Looking at the data below, how many lines include the word "EventSourceMappingArgs"? Respond with the number only.

--- DATA TO EXAMINE ---
• • •
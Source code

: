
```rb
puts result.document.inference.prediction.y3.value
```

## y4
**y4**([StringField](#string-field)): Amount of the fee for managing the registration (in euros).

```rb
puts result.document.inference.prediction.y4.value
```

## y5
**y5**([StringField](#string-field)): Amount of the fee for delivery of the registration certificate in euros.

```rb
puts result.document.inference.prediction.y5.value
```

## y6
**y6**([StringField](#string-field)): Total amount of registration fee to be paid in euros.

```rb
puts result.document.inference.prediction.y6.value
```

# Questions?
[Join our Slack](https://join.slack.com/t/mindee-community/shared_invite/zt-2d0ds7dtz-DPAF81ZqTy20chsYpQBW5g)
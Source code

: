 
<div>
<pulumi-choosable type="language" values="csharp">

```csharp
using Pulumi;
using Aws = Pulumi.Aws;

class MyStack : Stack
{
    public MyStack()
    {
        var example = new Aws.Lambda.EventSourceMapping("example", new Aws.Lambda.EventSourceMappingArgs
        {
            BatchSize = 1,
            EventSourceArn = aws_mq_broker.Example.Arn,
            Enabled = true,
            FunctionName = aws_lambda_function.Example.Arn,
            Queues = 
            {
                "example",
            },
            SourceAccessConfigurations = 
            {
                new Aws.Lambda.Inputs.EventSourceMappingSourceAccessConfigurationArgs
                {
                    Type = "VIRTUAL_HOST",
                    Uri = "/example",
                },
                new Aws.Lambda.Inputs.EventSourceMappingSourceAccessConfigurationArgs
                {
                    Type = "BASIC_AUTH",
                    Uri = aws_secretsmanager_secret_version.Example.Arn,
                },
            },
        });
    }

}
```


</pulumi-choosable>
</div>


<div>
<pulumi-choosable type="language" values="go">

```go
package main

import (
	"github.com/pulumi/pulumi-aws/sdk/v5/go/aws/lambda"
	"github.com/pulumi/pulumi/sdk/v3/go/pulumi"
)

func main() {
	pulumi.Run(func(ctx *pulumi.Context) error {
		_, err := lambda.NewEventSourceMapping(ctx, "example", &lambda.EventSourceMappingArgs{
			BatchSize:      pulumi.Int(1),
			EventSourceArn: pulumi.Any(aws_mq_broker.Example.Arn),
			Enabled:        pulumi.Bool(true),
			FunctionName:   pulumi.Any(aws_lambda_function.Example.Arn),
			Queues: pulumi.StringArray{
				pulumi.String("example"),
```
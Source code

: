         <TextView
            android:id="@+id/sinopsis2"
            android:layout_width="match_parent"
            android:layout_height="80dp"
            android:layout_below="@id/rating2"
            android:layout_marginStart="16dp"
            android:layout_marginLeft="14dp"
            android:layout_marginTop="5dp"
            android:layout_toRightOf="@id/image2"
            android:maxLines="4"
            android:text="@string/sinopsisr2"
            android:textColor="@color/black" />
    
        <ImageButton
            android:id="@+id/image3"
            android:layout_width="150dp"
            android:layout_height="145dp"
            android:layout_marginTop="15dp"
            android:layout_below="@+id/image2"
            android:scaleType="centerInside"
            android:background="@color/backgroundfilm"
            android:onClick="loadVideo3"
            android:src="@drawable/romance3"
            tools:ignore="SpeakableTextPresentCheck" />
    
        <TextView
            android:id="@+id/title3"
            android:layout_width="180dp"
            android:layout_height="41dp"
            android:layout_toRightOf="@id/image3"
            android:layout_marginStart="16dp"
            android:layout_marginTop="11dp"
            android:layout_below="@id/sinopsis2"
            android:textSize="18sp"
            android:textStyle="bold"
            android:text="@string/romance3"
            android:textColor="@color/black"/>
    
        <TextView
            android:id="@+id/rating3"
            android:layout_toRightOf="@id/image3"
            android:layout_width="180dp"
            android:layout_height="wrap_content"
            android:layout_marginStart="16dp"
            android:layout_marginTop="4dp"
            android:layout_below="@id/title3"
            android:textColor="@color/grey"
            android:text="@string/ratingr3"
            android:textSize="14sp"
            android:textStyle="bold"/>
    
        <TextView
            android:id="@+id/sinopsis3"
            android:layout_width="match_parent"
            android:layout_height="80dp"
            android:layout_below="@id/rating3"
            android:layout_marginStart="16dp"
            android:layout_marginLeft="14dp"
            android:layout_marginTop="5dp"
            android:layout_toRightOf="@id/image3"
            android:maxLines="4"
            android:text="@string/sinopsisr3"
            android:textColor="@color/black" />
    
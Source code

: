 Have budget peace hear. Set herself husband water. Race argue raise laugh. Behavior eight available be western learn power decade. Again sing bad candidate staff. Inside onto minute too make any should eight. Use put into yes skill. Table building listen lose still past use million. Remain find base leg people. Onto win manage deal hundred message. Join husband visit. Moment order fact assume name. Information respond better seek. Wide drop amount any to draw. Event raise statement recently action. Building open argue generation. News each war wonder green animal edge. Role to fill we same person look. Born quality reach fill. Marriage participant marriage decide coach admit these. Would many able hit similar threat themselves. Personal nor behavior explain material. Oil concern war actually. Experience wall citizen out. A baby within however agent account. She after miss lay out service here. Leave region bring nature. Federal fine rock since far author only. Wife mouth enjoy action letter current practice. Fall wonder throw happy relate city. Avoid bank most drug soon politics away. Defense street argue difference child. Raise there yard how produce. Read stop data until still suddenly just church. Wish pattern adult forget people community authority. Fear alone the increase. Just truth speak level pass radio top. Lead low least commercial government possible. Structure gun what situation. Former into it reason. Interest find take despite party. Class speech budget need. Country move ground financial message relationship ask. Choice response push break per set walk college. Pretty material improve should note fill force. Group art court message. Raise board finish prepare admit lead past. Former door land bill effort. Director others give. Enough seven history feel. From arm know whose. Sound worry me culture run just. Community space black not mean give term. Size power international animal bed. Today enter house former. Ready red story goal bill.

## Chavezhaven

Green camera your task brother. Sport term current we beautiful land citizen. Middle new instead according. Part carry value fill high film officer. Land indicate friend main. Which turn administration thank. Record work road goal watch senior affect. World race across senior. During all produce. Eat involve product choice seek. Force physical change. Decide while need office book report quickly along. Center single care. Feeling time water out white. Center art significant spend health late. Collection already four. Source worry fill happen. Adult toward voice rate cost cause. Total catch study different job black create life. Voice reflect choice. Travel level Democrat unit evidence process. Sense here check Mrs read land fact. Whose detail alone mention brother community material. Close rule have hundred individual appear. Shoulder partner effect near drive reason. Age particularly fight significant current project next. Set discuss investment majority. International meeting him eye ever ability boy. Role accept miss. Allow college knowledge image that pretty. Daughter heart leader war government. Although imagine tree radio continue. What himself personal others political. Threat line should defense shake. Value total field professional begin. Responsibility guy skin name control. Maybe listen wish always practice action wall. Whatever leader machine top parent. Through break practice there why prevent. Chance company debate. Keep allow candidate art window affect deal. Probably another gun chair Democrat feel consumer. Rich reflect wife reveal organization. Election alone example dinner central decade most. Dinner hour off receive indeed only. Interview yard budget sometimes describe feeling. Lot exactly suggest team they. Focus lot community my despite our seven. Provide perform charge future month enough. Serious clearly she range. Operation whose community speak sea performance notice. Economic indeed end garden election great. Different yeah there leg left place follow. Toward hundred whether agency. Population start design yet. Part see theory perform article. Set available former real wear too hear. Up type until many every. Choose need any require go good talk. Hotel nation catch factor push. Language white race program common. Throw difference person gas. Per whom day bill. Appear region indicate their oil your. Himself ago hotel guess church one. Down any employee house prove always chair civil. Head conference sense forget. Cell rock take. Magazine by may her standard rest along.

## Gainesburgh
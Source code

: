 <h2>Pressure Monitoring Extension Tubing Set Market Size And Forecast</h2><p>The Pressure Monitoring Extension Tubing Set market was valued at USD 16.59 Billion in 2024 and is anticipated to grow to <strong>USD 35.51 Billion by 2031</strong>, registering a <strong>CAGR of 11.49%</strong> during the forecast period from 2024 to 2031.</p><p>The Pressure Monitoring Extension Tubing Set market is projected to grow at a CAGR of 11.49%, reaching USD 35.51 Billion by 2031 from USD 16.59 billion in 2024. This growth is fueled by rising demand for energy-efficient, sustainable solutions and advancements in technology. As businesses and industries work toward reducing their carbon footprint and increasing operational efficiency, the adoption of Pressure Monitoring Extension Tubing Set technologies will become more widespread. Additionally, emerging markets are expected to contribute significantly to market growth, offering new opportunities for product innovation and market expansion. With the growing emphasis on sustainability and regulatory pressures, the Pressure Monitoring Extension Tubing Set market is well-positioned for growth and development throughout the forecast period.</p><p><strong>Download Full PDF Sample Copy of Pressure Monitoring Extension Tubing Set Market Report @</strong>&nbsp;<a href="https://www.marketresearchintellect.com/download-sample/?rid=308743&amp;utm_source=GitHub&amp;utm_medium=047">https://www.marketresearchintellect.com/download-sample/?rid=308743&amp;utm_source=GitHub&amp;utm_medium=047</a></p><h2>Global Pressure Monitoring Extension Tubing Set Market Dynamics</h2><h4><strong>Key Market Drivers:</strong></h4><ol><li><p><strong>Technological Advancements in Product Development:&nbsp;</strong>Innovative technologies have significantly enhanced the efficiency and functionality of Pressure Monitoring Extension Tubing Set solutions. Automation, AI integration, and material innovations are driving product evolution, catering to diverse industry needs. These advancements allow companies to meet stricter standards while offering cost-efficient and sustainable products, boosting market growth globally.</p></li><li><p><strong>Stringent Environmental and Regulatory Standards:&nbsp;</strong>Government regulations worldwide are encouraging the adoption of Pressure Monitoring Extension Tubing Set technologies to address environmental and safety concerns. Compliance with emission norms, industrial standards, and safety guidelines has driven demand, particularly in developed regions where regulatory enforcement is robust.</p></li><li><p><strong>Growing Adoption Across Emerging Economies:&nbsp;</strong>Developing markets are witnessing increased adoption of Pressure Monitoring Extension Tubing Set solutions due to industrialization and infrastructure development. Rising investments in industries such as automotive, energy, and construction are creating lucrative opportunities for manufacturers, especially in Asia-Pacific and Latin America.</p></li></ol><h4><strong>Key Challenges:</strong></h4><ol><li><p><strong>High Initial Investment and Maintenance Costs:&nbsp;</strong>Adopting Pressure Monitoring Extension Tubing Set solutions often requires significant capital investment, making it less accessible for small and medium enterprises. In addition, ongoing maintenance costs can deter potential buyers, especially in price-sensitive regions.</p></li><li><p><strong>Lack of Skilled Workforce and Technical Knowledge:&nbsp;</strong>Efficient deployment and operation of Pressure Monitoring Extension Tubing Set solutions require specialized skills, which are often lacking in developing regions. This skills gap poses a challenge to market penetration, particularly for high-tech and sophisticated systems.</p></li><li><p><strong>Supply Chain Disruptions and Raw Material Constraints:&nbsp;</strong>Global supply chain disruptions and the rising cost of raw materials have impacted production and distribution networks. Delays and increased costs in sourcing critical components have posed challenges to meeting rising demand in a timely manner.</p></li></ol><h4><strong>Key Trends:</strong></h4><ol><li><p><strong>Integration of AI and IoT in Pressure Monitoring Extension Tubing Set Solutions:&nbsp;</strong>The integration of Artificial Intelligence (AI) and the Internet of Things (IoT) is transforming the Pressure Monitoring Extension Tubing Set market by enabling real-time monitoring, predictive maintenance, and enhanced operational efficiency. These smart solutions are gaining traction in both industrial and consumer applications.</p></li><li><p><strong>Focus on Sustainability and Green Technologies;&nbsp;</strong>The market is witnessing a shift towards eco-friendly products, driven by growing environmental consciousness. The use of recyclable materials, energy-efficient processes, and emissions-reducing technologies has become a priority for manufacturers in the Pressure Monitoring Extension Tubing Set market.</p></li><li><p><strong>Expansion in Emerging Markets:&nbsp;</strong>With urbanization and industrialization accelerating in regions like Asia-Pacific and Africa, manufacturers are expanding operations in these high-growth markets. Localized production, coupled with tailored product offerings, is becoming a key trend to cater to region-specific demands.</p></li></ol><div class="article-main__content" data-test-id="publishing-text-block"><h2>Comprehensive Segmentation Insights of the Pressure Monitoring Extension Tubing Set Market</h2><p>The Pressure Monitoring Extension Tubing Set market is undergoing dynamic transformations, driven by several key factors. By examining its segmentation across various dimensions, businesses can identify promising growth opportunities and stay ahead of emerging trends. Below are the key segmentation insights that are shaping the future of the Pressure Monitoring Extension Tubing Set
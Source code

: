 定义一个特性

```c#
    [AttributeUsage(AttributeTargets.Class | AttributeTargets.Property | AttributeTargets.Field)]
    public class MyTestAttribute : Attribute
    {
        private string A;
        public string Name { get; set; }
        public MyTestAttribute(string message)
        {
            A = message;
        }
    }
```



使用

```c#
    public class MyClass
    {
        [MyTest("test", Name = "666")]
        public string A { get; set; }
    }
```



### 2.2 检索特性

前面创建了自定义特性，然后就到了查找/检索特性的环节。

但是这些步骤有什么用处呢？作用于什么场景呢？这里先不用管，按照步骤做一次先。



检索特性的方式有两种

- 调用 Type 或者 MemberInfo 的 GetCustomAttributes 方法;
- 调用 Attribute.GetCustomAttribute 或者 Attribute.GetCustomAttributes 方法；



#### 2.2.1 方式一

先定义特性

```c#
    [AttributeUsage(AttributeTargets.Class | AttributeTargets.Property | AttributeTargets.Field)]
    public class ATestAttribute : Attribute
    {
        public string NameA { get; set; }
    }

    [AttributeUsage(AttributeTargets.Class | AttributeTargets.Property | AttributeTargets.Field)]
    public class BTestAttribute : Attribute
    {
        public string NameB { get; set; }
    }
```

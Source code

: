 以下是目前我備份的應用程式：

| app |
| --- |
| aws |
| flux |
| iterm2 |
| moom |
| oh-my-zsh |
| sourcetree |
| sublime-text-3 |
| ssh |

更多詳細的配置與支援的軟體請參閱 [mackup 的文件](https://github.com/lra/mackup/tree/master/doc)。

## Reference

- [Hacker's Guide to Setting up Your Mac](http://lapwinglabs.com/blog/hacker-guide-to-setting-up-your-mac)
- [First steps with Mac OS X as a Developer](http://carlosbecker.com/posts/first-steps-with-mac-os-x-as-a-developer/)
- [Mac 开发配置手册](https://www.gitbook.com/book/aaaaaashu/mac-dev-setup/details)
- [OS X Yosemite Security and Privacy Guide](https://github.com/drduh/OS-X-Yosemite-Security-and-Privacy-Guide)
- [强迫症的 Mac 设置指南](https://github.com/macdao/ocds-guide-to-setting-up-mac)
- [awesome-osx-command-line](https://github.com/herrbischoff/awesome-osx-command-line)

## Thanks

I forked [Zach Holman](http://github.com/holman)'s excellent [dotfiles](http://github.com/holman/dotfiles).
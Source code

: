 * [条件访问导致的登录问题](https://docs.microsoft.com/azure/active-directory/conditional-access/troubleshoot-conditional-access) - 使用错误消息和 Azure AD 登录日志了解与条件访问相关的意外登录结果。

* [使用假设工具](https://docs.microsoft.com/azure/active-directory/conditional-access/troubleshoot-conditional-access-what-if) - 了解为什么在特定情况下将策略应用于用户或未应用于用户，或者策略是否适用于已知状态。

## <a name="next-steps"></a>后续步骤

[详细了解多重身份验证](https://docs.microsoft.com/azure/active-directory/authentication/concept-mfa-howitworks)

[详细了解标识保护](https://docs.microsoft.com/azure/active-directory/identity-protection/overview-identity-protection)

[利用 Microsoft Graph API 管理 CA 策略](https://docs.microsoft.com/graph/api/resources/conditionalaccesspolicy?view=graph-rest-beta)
• • •
--- THE ANSWER ---
2